Cybersecurity risks in aviation: Building a cyber-resilient future
    Aviation connects people and is fundamental to the world economy, but it is responsible for around 3% of global carbon dioxide emissions.
    Multi-stakeholder cooperation is needed if the industry is to achieve net-zero emissions by 2050.
    A new report (Decarbonising Aviation: Cleared for Take-off (https://www.shell.com/energy-and-innovation/the-energy-future/decarbonising-aviation.html?utm_source=&utm_medium=social_organic&utm_content=HV_WEF_link_013_&utm_campaign=decarbonisingaviation__sep-dec_2021)) reveals the views of more than 100 global aviation business leaders on how to decarbonize the sector.

The warnings are clear. The latest report from the Intergovernmental Panel on Climate Change (IPCC) says the effects of global warming are widespread and intensifying. When world leaders gather at the 26th UN Climate Change Conference of the Parties (COP26) in a few weeks’ time, they will have calls for action ringing in their ears.

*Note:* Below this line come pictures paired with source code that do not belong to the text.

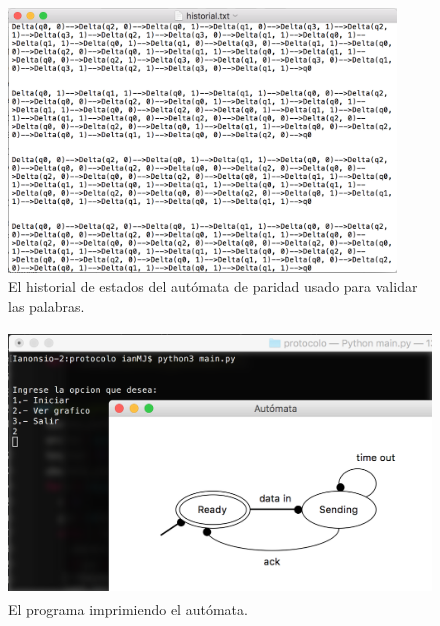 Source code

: \documentclass[12pt]{article}
\begin{document}
\begin{figure}[H]
\includegraphics[width=\textwidth, height=7cm]{protocolo_historial}
\caption{El historial de estados del autómata de paridad usado para validar las palabras.}
\label{fig:automata_protocolo_historial}
\end{figure}

\begin{figure}[H]
\includegraphics[width=\textwidth, height=7cm]{automata_protocolo_prueba}
\caption{El programa imprimiendo el autómata.}
\label{fig:automata_protocolo_prueba}
\end{figure}

\end{document}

Of course, it is not just world leaders and governments who must respond – responsibility rests with all of us. But sometimes, especially in harder-to-abate sectors such as aviation, it can seem difficult to see how to turn goodwill into effective action.

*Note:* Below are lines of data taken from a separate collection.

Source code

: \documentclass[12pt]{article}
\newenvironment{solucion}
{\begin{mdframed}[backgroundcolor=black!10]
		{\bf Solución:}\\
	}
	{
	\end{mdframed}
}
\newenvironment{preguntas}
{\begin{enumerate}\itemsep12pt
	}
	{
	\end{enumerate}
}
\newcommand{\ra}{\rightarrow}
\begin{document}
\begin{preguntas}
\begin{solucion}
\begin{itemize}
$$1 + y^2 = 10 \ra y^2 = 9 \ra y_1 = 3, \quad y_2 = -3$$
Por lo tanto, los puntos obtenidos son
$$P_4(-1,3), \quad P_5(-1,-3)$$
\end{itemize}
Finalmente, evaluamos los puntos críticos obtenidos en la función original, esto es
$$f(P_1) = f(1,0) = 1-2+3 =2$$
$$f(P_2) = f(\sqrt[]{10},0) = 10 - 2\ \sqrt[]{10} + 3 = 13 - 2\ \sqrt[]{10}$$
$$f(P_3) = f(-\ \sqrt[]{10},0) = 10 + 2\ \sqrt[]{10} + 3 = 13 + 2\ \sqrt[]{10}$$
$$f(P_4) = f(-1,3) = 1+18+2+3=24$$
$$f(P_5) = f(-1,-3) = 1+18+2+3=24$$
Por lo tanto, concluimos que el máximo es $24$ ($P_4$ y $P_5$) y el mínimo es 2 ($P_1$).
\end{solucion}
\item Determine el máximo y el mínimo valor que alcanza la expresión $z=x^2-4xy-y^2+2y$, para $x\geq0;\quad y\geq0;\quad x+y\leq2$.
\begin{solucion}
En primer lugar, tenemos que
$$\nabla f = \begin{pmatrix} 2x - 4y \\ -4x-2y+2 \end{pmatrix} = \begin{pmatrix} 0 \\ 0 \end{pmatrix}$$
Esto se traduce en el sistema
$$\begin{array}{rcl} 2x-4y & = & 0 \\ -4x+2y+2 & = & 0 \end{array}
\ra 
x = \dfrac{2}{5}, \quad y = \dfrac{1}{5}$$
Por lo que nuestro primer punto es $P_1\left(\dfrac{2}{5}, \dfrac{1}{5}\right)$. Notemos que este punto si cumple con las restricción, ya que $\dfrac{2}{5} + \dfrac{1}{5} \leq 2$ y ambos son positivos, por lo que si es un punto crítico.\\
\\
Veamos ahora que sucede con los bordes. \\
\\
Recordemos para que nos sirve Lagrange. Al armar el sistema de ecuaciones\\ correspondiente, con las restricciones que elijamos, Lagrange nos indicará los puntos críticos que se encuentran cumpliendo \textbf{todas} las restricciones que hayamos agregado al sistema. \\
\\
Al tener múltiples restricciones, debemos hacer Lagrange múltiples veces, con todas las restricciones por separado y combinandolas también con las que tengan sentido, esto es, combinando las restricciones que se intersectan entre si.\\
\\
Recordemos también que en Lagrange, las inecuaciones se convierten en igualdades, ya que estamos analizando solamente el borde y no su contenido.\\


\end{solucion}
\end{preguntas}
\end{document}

That is why Shell and Deloitte have worked together on a series of reports exploring these sectors. Having examined shipping and road freight, our third and most recent report considers aviation. Decarbonising Aviation: Cleared for Take-off is based on the insights of more than 100 aviation leaders, from 68 organisations.

These leaders acknowledged the challenges, particularly around developing future technology: electric planes would seem to require huge batteries; hydrogen-powered aircraft might need fuel tanks four times the size of those on modern jets.

Critically, the experts consulted said the current sector-wide targets need to become more ambitious. Although aviation represents 3% of global emissions today, that could rise to 22% by 2050, as more people fly and other sectors decarbonize more quickly. If other sectors produce less and less greenhouse gas while aviation does nothing, its share of total global emissions will increase.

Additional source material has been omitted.